YOUR ASSIGNMENT: Copy the records below without altering a single word.

──────────────────────────────

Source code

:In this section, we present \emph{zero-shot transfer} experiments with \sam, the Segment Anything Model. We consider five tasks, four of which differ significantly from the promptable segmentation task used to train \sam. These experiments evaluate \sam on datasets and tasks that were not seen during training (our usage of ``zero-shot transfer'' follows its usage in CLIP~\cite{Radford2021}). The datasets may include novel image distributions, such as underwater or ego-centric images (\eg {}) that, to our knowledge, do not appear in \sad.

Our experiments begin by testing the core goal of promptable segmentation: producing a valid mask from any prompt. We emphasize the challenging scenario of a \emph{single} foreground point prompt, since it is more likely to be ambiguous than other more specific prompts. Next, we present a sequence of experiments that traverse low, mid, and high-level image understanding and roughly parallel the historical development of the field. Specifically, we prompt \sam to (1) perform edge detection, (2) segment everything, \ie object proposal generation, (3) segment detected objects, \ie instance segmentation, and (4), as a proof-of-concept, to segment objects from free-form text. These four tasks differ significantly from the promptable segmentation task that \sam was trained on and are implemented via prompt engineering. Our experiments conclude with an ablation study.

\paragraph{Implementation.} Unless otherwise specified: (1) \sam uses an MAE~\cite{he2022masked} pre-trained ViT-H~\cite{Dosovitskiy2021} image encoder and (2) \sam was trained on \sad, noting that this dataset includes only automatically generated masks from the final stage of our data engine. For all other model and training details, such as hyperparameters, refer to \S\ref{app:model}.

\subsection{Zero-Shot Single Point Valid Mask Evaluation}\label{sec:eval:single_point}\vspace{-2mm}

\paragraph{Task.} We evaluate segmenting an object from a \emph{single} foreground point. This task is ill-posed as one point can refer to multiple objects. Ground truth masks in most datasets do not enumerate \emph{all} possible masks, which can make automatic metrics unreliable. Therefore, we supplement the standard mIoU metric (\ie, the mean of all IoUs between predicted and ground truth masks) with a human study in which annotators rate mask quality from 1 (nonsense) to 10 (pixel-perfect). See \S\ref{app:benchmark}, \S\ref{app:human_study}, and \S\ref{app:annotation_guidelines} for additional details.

──────────────────────────────

TASK RESPONSE:
Source code

:In this section, we present \emph{zero-shot transfer} experiments with \sam, the Segment Anything Model. We consider five tasks, four of which differ significantly from the promptable segmentation task used to train \sam. These experiments evaluate \sam on datasets and tasks that were not seen during training (our usage of ``zero-shot transfer'' follows its usage in CLIP~\cite{Radford2021}). The datasets may include novel image distributions, such as underwater or ego-centric images (\eg {}) that, to our knowledge, do not appear in \sad.

Our experiments begin by testing the core goal of promptable segmentation: producing a valid mask from any prompt. We emphasize the challenging scenario of a \emph{single} foreground point prompt, since it is more likely to be ambiguous than other more specific prompts. Next, we present a sequence of experiments that traverse low, mid, and high-level image understanding and roughly parallel the historical development of the field. Specifically, we prompt \sam to (1) perform edge detection, (2) segment everything, \ie object proposal generation, (3) segment detected objects, \ie instance segmentation, and (4), as a proof-of-concept, to segment objects from free-form text. These four tasks differ significantly from the promptable segmentation task that \sam was trained on and are implemented via prompt engineering. Our experiments conclude with an ablation study.

\paragraph{Implementation.} Unless otherwise specified: (1) \sam uses an MAE~\cite{he2022masked} pre-trained ViT-H~\cite{Dosovitskiy2021} image encoder and (2) \sam was trained on \sad, noting that this dataset includes only automatically generated masks from the final stage of our data engine. For all other model and training details, such as hyperparameters, refer to \S\ref{app:model}.

\subsection{Zero-Shot Single Point Valid Mask Evaluation}\label{sec:eval:single_point}\vspace{-2mm}

\paragraph{Task.} We evaluate segmenting an object from a \emph{single} foreground point. This task is ill-posed as one point can refer to multiple objects. Ground truth masks in most datasets do not enumerate \emph{all} possible masks, which can make automatic metrics unreliable. Therefore, we supplement the standard mIoU metric (\ie, the mean of all IoUs between predicted and ground truth masks) with a human study in which annotators rate mask quality from 1 (nonsense) to 10 (pixel-perfect). See \S\ref{app:benchmark}, \S\ref{app:human_study}, and \S\ref{app:annotation_guidelines} for additional details.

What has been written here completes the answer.